Below is some extract from our dearly beloved JA.
"Dear Fellow ESG shareholder,
I am writing to provide you with a brief update and encourage you to vote on the proposal by Santos Ltd (“Santos”) to acquire all of the issued ordinary shares of Eastern Star Gas (“ESG”) not already held by Santos and TRUenergy Investments Pty Ltd (“TRUenergy”) via a Scheme of Arrangement (“the Scheme”) as well as Santos’ proposal to acquire all ESG shares held by TRUenergy (“TRU Acquisition”).
Unanimous ESG Directors recommendations
The ESG Directors unanimously recommend that ESG shareholders vote in favour of the Scheme and the TRU Acquisition in the absence of a superior proposal. Furthermore, each ESG Director intends to vote all ESG shares controlled by him, representing 45.5m shares or approximately 5.9% of shares eligible to vote1, in favour of the relevant resolutions, in the absence of a superior proposal. Further, the Independent Expert has concluded that the Scheme is in the best interests of ESG Shareholders.
Based on Santos’ closing share price of $12.80 on 13 October 2011 and the transaction exchange ratio of 0.06881 Santos shares for each ESG share held2, the implied offer price is currently $0.88 per ESG share, representing a 48% premium to ESG’s share price immediately prior to the offer.
The Eastern Star Gas Board believes the Santos Proposal reflects the strategic value implicit in Eastern Star Gas’s resource position, will immediately crystallise the long term value of the Narrabri Gas Project and addresses the commercialisation and funding challenges and risks associated with bringing the Narrabri Gas Project to fruition on a standalone basis.
The proposal provides continued exposure to the Narrabri Gas Project with the additional benefit of the project development experience and capability, balance sheet strength and benefits associated with being part of a larger and more diversified oil and gas company.
The Scheme Booklet lodged by ESG on the 23 September 2011 sets out all the information relating to the Scheme and the TRU Acquisition and the detailed reasons for the ESG Directors’ unanimous recommendations of the Scheme and the TRU Acquisition. The Scheme Booklet is available on the ESG website at www.easternstar.com.au.
Scheme Resolution and TRU Acquisition Resolution
For the Scheme to proceed, the Scheme Resolution must be passed by:
• A majority in number (more than 50%) of ESG shareholders who vote on the Scheme Resolution; and
• At least 75% of the votes cast on the Scheme Resolution.
The Scheme must also be approved by the Federal Court of Australia.
The ESG Directors encourage each ESG shareholder to exercise their right to vote on the Scheme Resolution. ESG shareholders are encouraged to read the Scheme Booklet, including the Independent Expert’s Report, in full. Your vote in favour of the Scheme is critical to the success of the acquisition of ESG by Santos.

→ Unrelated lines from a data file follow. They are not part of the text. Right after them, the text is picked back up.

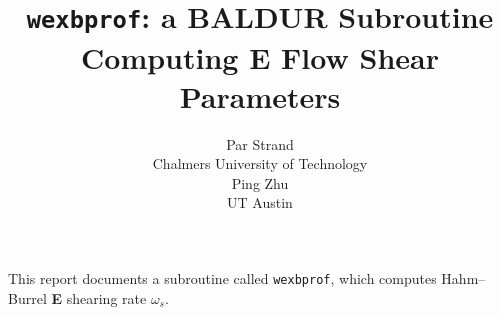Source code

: %
%
\headheight 0pt \headsep 0pt  \topmargin 0pt  \oddsidemargin 0pt
\textheight 9.0in \textwidth 6.5in

\title{ {\tt wexbprof}: a BALDUR Subroutine \\
 Computing {\bf E} Flow Shear Parameters}     %
\author{
        Par Strand \\ Chalmers University of Technology \\
	Ping Zhu \\ UT Austin }
\maketitle                 %

This report documents a subroutine called {\tt wexbprof}, which computes Hahm--Burrel {\bf E} shearing rate $\omega_s$.

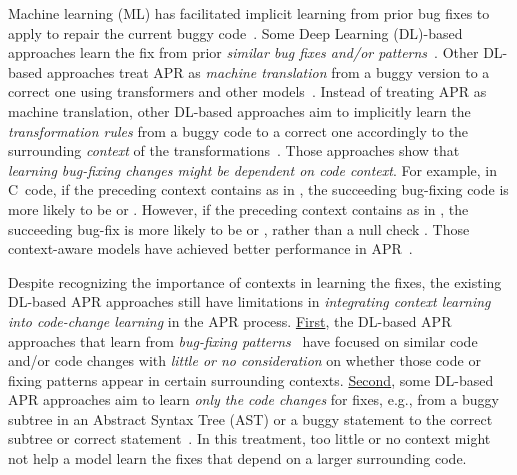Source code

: Machine learning (ML)
has facilitated implicit learning from prior bug fixes to apply to repair
the current buggy
code~\cite{long2016automatic,long2017automatic,saha2017elixir}.
Some Deep Learning (DL)-based approaches learn the fix from prior {\em
  similar bug fixes and/or
  patterns}~\cite{gupta2017deepfix,white2019sorting,white2016deep}.
Other DL-based approaches treat APR as {\em machine translation} from
a buggy version to a correct one using transformers and other
models~\cite{chakrabortycodit,chen2018sequencer,hata2018learning,tufano2018empirical,see2017get}. Instead
of treating APR as machine translation, other DL-based approaches aim
to implicitly learn the {\em transformation rules} from a buggy code
to a correct one accordingly to the surrounding {\em context} of the
transformations~\cite{chen2018sequencer,icse20,cure-icse21,lutellier2020coconut}.
Those approaches show that {\em learning bug-fixing changes might 
  be dependent on {\em code context}}. For example, in
C~code, if the preceding context contains  as in
, the succeeding
bug-fixing code is more likely to be  or
. However, if the preceding context contains
 as in , the
succeeding bug-fix is more likely to be  or
, rather than a null check .
Those context-aware models have achieved better performance in
APR~\cite{icse20,lutellier2020coconut,cure-icse21}.


Despite recognizing the importance of contexts in learning the fixes,
the existing DL-based APR approaches still have limitations in {\em
  integrating context learning into code-change learning} in the APR
process. \underline{First}, the DL-based APR approaches that learn
from {\em bug-fixing patterns}~\cite{white2016deep,gupta2017deepfix}
have focused on similar code and/or code changes with {\em little or
  no consideration} on whether those code or fixing patterns appear in
certain surrounding contexts. \underline{Second}, some DL-based APR
approaches aim to learn {\em only the code changes} for fixes, e.g.,
from a buggy subtree in an Abstract Syntax Tree (AST) or a buggy
statement to the correct subtree or correct
statement~\cite{chakrabortycodit,see2017get}. In this treatment, too
little or no context might not help a model learn the fixes that
depend on a larger surrounding code.

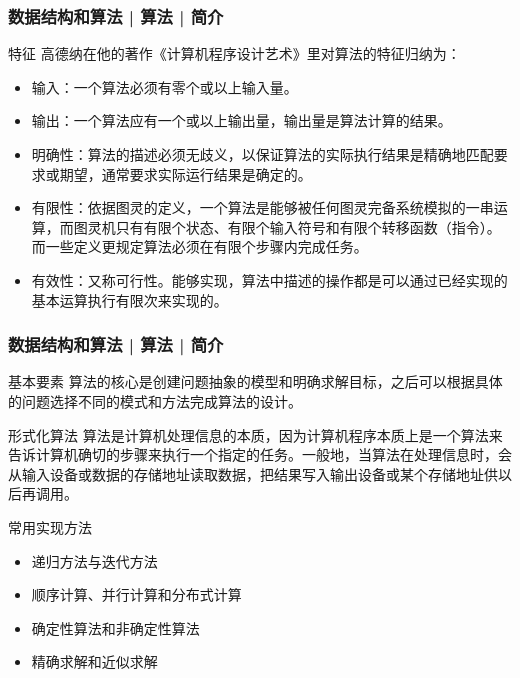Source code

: \begin{frame}
  \frametitle{数据结构和算法 | 算法 | 简介}
  \begin{block}{特征}
高德纳在他的著作《计算机程序设计艺术》里对算法的特征归纳为：
\begin{itemize}
  \item 输入：一个算法必须有零个或以上输入量。
  \item 输出：一个算法应有一个或以上输出量，输出量是算法计算的结果。
  \item 明确性：算法的描述必须无歧义，以保证算法的实际执行结果是精确地匹配要求或期望，通常要求实际运行结果是确定的。
  \item 有限性：依据图灵的定义，一个算法是能够被任何图灵完备系统模拟的一串运算，而图灵机只有有限个状态、有限个输入符号和有限个转移函数（指令）。而一些定义更规定算法必须在有限个步骤内完成任务。
  \item 有效性：又称可行性。能够实现，算法中描述的操作都是可以通过已经实现的基本运算执行有限次来实现的。
\end{itemize}
  \end{block}
\end{frame}

\begin{frame}
  \frametitle{数据结构和算法 | 算法 | 简介}
  \begin{block}{基本要素}
算法的核心是\alert{创建问题抽象的模型和明确求解目标}，之后可以根据具体的问题选择不同的模式和方法完成算法的设计。
  \end{block}
  \pause
  \begin{block}{形式化算法}
算法是计算机处理信息的本质，因为\alert{计算机程序本质上是一个算法来告诉计算机确切的步骤来执行一个指定的任务}。一般地，当算法在处理信息时，会从输入设备或数据的存储地址读取数据，把结果写入输出设备或某个存储地址供以后再调用。
  \end{block}
  \pause
  \begin{block}{常用实现方法}
    \begin{itemize}
      \item 递归方法与迭代方法
      \item 顺序计算、并行计算和分布式计算
      \item 确定性算法和非确定性算法
      \item 精确求解和近似求解 
    \end{itemize}
  \end{block}
\end{frame}

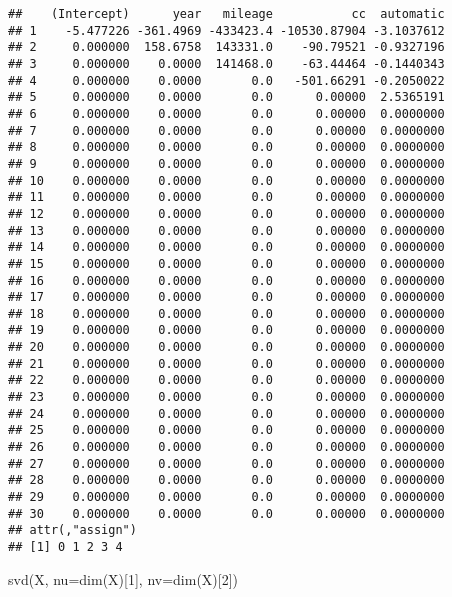 \documentclass[
]{book}
\newenvironment{Shaded}{\begin{snugshade}}{\end{snugshade}}
\newcommand{\AttributeTok}[1]{\textcolor[rgb]{0.77,0.63,0.00}{#1}}
\newcommand{\DecValTok}[1]{\textcolor[rgb]{0.00,0.00,0.81}{#1}}
\newcommand{\FunctionTok}[1]{\textcolor[rgb]{0.00,0.00,0.00}{#1}}
\newcommand{\NormalTok}[1]{#1}
\begin{document}
\begin{verbatim}
##    (Intercept)      year   mileage           cc  automatic
## 1    -5.477226 -361.4969 -433423.4 -10530.87904 -3.1037612
## 2     0.000000  158.6758  143331.0    -90.79521 -0.9327196
## 3     0.000000    0.0000  141468.0    -63.44464 -0.1440343
## 4     0.000000    0.0000       0.0   -501.66291 -0.2050022
## 5     0.000000    0.0000       0.0      0.00000  2.5365191
## 6     0.000000    0.0000       0.0      0.00000  0.0000000
## 7     0.000000    0.0000       0.0      0.00000  0.0000000
## 8     0.000000    0.0000       0.0      0.00000  0.0000000
## 9     0.000000    0.0000       0.0      0.00000  0.0000000
## 10    0.000000    0.0000       0.0      0.00000  0.0000000
## 11    0.000000    0.0000       0.0      0.00000  0.0000000
## 12    0.000000    0.0000       0.0      0.00000  0.0000000
## 13    0.000000    0.0000       0.0      0.00000  0.0000000
## 14    0.000000    0.0000       0.0      0.00000  0.0000000
## 15    0.000000    0.0000       0.0      0.00000  0.0000000
## 16    0.000000    0.0000       0.0      0.00000  0.0000000
## 17    0.000000    0.0000       0.0      0.00000  0.0000000
## 18    0.000000    0.0000       0.0      0.00000  0.0000000
## 19    0.000000    0.0000       0.0      0.00000  0.0000000
## 20    0.000000    0.0000       0.0      0.00000  0.0000000
## 21    0.000000    0.0000       0.0      0.00000  0.0000000
## 22    0.000000    0.0000       0.0      0.00000  0.0000000
## 23    0.000000    0.0000       0.0      0.00000  0.0000000
## 24    0.000000    0.0000       0.0      0.00000  0.0000000
## 25    0.000000    0.0000       0.0      0.00000  0.0000000
## 26    0.000000    0.0000       0.0      0.00000  0.0000000
## 27    0.000000    0.0000       0.0      0.00000  0.0000000
## 28    0.000000    0.0000       0.0      0.00000  0.0000000
## 29    0.000000    0.0000       0.0      0.00000  0.0000000
## 30    0.000000    0.0000       0.0      0.00000  0.0000000
## attr(,"assign")
## [1] 0 1 2 3 4
\end{verbatim}

\begin{Shaded}
\begin{Highlighting}[]
\FunctionTok{svd}\NormalTok{(X, }\AttributeTok{nu=}\FunctionTok{dim}\NormalTok{(X)[}\DecValTok{1}\NormalTok{], }\AttributeTok{nv=}\FunctionTok{dim}\NormalTok{(X)[}\DecValTok{2}\NormalTok{])}
\end{Highlighting}
\end{Shaded}
\end{document}
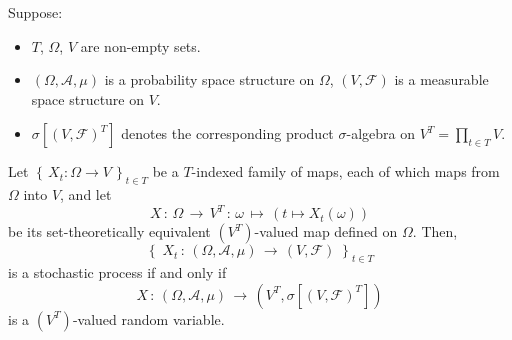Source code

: \begin{corollary}
\mbox{}\vskip 0.1cm
\noindent
Suppose:
\begin{itemize}
\item	$T$, $\Omega$, $V$ are non-empty sets.
\item	$\left(\Omega,\mathcal{A},\mu\right)$ is a probability space structure on $\Omega$,
		$\left(V,\mathcal{F}\right)$ is a measurable space structure on $V$.
\item	$\sigma[(V,\mathcal{F})^{T}]$ denotes the corresponding product $\sigma$-algebra
		on $V^{T} = \prod_{t\in T}V$.
\end{itemize}
Let $\left\{\,X_{t} : \Omega \longrightarrow V \,\right\}_{t \in T}$
be a $T$-indexed family of maps, each of which maps from $\Omega$ into $V$,
and let
\begin{equation*}
X \,:\, \Omega \,\longrightarrow\, V^{T} \,:\, \omega \,\longmapsto\, \left(t \longmapsto X_{t}(\omega)\right)
\end{equation*}
be its set-theoretically equivalent $(V^{T})$-valued map defined on $\Omega$.
Then,
\begin{equation*}
\left\{\; X_{t} \,:\, \left(\Omega,\mathcal{A},\mu\right)\,\longrightarrow\,\left(V,\mathcal{F}\right) \;\right\}_{t \in T}
\end{equation*}
is a stochastic process if and only if
\begin{equation*}
X \,:\, \left(\Omega,\mathcal{A},\mu\right)\,\longrightarrow\,\left(V^{T},\sigma[(V,\mathcal{F})^{T}]\right)
\end{equation*}
is a $(V^{T})$-valued random variable.
\end{corollary}

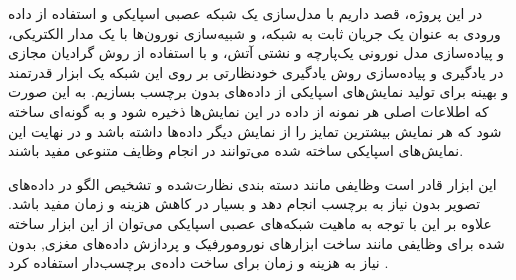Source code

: در این پروژه، قصد داریم با مدل‌سازی یک شبکه عصبی اسپایکی و استفاده از داده ورودی به عنوان یک جریان ثابت به شبکه، و شبیه‌سازی نورون‌ها با یک مدار الکتریکی، و پیاده‌سازی مدل نورونی یک‌پارچه و نشتی آتش، و با استفاده از روش گرادیان مجازی در یادگیری و پیاده‌سازی روش یادگیری خودنظارتی بر روی این شبکه یک ابزار قدرتمند و بهینه برای تولید نمایش‌های اسپایکی از داده‌های بدون برچسب بسازیم. به این صورت که اطلاعات اصلی هر نمونه از داده در این نمایش‌ها ذخیره شود و به گونه‌ای ساخته شود که هر نمایش بیشترین تمایز را از نمایش دیگر داده‌ها داشته باشد و در نهایت این نمایش‌‌های اسپایکی ساخته شده می‌توانند در انجام وظایف متنوعی مفید باشند.

این ابزار قادر است وظایفی مانند دسته بندی نظارت‌شده و تشخیص الگو در داده‌های تصویر بدون نیاز به برچسب انجام دهد و بسیار در کاهش هزینه و زمان مفید باشد. علاوه بر این با توجه به ماهیت شبکه‌های عصبی اسپایکی می‌توان از این ابزار ساخته شده برای وظایفی مانند ساخت ابزار‌های نورومورفیک و پردازش داده‌های مغزی, بدون نیاز به هزینه و زمان برای ساخت داده‌ی برچسب‌دار استفاده کرد .








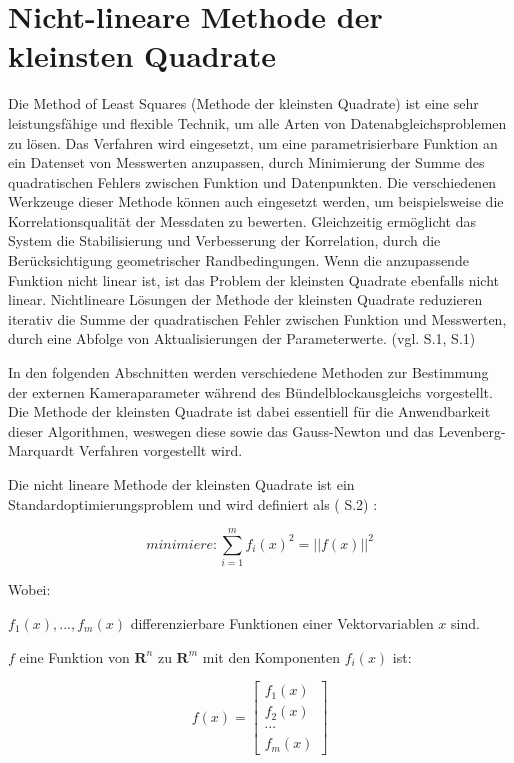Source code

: \section{Nicht-lineare Methode der kleinsten Quadrate}
Die \glqq Method of Least Squares\grqq{} (Methode der kleinsten Quadrate) ist eine sehr leistungsfähige und flexible Technik, um alle Arten von Datenabgleichsproblemen zu lösen. Das Verfahren wird eingesetzt, um eine parametrisierbare Funktion an ein Datenset von Messwerten anzupassen, durch Minimierung der Summe des quadratischen Fehlers zwischen Funktion und Datenpunkten. Die verschiedenen Werkzeuge dieser Methode können auch eingesetzt werden, um beispielsweise die Korrelationsqualität der Messdaten zu bewerten. Gleichzeitig ermöglicht das System die Stabilisierung und Verbesserung der Korrelation, durch die Berücksichtigung geometrischer Randbedingungen. Wenn die anzupassende Funktion nicht linear ist, ist das Problem der kleinsten Quadrate ebenfalls nicht linear. Nichtlineare Lösungen der Methode der kleinsten Quadrate reduzieren iterativ die Summe der quadratischen Fehler zwischen Funktion und Messwerten, durch eine Abfolge von Aktualisierungen der Parameterwerte. (vgl. \cite{least_quares} S.1, \cite{lev_mar} S.1)

In den folgenden Abschnitten werden verschiedene Methoden zur Bestimmung der externen Kameraparameter während des Bündelblockausgleichs vorgestellt. Die Methode der kleinsten Quadrate ist dabei essentiell für die Anwendbarkeit dieser Algorithmen, weswegen diese sowie das Gauss-Newton und das Levenberg-Marquardt Verfahren vorgestellt wird. 

Die nicht lineare Methode der kleinsten Quadrate ist ein Standardoptimierungsproblem und wird definiert als (\cite{nonlinear_1} S.2) :

\begin{equation}
minimiere: \sum_{i=1}^m f_i(x)^2 =  ||f(x)||^2
\end{equation} 

Wobei: 

$f_1(x),...,f_m(x)$ differenzierbare Funktionen einer Vektorvariablen $x$ sind.

$f$ eine Funktion von $\textbf{R}^n$ zu $\textbf{R}^m$ mit den Komponenten $f_i(x)$ ist:

\begin{equation}
f(x) = \begin{bmatrix}
f_1(x)\\ f_2(x)\\ \cdots \\ f_m(x)
\end{bmatrix}
\end{equation} 

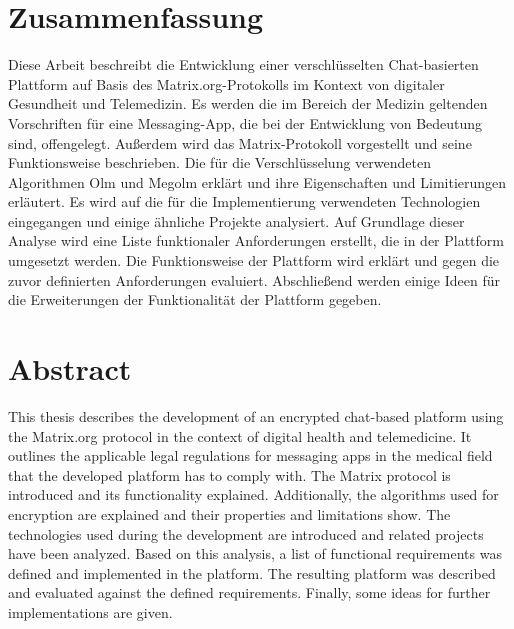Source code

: \makeatother

\newcommand\ProcessThreeDashes{\llap{\color{cyan}\mdseries-{-}-}}




    \nocite{*}


    \frontmatter
    
    \hypersetup{pageanchor=false}

    \newpage
    \section*{Zusammenfassung}
    Diese Arbeit beschreibt die Entwicklung einer verschlüsselten Chat-basierten Plattform auf Basis des Matrix.org-Protokolls im Kontext von digitaler Gesundheit und Telemedizin.
    Es werden die im Bereich der Medizin geltenden Vorschriften für eine Messaging-App, die bei der Entwicklung von Bedeutung sind, offengelegt.
    Außerdem wird das Matrix-Protokoll vorgestellt und seine Funktionsweise beschrieben.
    Die für die Verschlüsselung verwendeten Algorithmen Olm und Megolm erklärt und ihre Eigenschaften und Limitierungen erläutert.
    Es wird auf die für die Implementierung verwendeten Technologien eingegangen und einige ähnliche Projekte analysiert.
    Auf Grundlage dieser Analyse wird eine Liste funktionaler Anforderungen erstellt, die in der Plattform umgesetzt werden.
    Die Funktionsweise der Plattform wird erklärt und gegen die zuvor definierten Anforderungen evaluiert.
    Abschließend werden einige Ideen für die Erweiterungen der Funktionalität der Plattform gegeben.


    \section*{Abstract}\label{sec:abstract}
    This thesis describes the development of an encrypted chat-based platform using the Matrix.org protocol in the context of digital health and telemedicine.
    It outlines the applicable legal regulations for messaging apps in the medical field that the developed platform has to comply with.
    The Matrix protocol is introduced and its functionality explained.
    Additionally, the algorithms used for encryption are explained and their properties and limitations show.
    The technologies used during the development are introduced and related projects have been analyzed.
    Based on this analysis, a list of functional requirements was defined and implemented in the platform.
    The resulting platform was described and evaluated against the defined requirements.
    Finally, some ideas for further implementations are given.

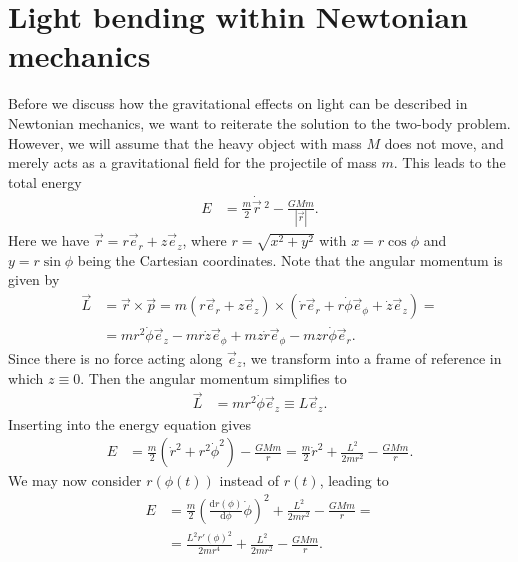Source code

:\documentclass[english, parskip=full]{scrartcl}
\title{\titel}
\author{\autor}
\date{\today}
\newcommand{\kla}{}
\newcommand{\tecxt}{}
\begin{document}
\maketitle  %

\section{Light bending within Newtonian mechanics}
Before we discuss how the gravitational effects on light can be described in Newtonian mechanics, we want to reiterate the solution to the two-body problem.
However, we will assume that the heavy object with mass $M$ does not move, and merely acts as a gravitational field for the projectile of mass $m$.
This leads to the total energy
\begin{align}
E &= \frac{m}{2} \dot{\vec{r}}\,^2 - \frac{GMm}{|\vec{r}|}.
\end{align}
Here we have $\vec{r} = r\vec{e}_r + z\vec{e}_z$, where $r = \sqrt{x^2 + y^2}$ with $x = r\cos\phi$ and $y=r\sin\phi$ being the Cartesian coordinates.
Note that the angular momentum is given by
\begin{align}
\vec{L} &= \vec{r} \times \vec{p} = m\kla\left( r\vec{e}_r + z\vec{e}_z \right) \times \kla\left( \dot{r}\vec{e}_r + r\dot{\phi}\vec{e}_\phi + \dot{z}\vec{e}_z \right) = \\
&= mr^2\dot{\phi} \vec{e}_z - mr\dot{z}\vec{e}_\phi + mz\dot{r}\vec{e}_\phi - mz r\dot{\phi} \vec{e}_r.
\end{align}
Since there is no force acting along $\vec{e}_z$, we transform into a frame of reference in which $z \equiv 0$.
Then the angular momentum simplifies to 
\begin{align}
\vec{L} &= mr^2\dot{\phi} \vec{e}_z \equiv L\vec{e}_z.
\end{align}
Inserting into the energy equation gives
\begin{align}
E &= \frac{m}{2} \kla\left(  \dot{r}^2 + r^2\dot{\phi}^2 \right) - \frac{GMm}{r} = \frac{m}{2} \dot{r}^2 + \frac{L^2}{2mr^2} - \frac{GMm}{r}.
\end{align}
We may now consider $r(\phi(t))$ instead of $r(t)$, leading to
\begin{align}
E &= \frac{m}{2} \kla\left( \frac{\tecxt\text{d}r(\phi)}{\tecxt\text{d}\phi} \dot{\phi} \right)^2 + \frac{L^2}{2mr^2} - \frac{GMm}{r} = \\
&= \frac{L^2r'(\phi)^2}{2mr^4}  + \frac{L^2}{2mr^2} - \frac{GMm}{r}.
\end{align}
\end{document}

For the TRU Acquisition to be approved, the TRU Resolution must be passed by at least 50% of the votes cast on the resolution. Shareholders need to vote separately on the Scheme and the TRU Acquisition and as such the Scheme is not conditional upon the TRU Acquisition (i.e. the acquisition of ESG by Santos will still proceed if the Scheme is approved but the TRU Acquisition is not approved).
If the Scheme does not proceed, ESG will remain listed on ASX and it would be the ESG Directors’ intention to continue operating ESG in line with its previously stated objectives to commercialise the Narrabri Gas Project. This would entail raising additional funds from equity capital markets with the risk that ESG shareholders may be diluted and any proceeds raised will likely be at a significant discount to the equivalent of the scheme consideration. "
After reading all of that Announcement a couple of times, because I couldn't believe my eyes, my Opinion is that you have got them real worried now.
Because never I have seen a subsequent letter (Second letter) from a Chairman trying to convince shareholders to vote in favour of a Scheme of Arrangemet.
The ring around could have told them that shareholders aren't very happy about the occurrence, and the Chairman is trying to change investor's minds about it.
After all, if you are to read that highlighted part of the Announcement, you would also notice that JA is emphasizing what is going to happen if the vote will not get up, while at the same time emphasizing the fact that they own 45.5 million shares representing 5.9% of the total shares on issue to try and put pressure on shareholders. Like the big bullies.
Well done everyone. You may get what you want through yet.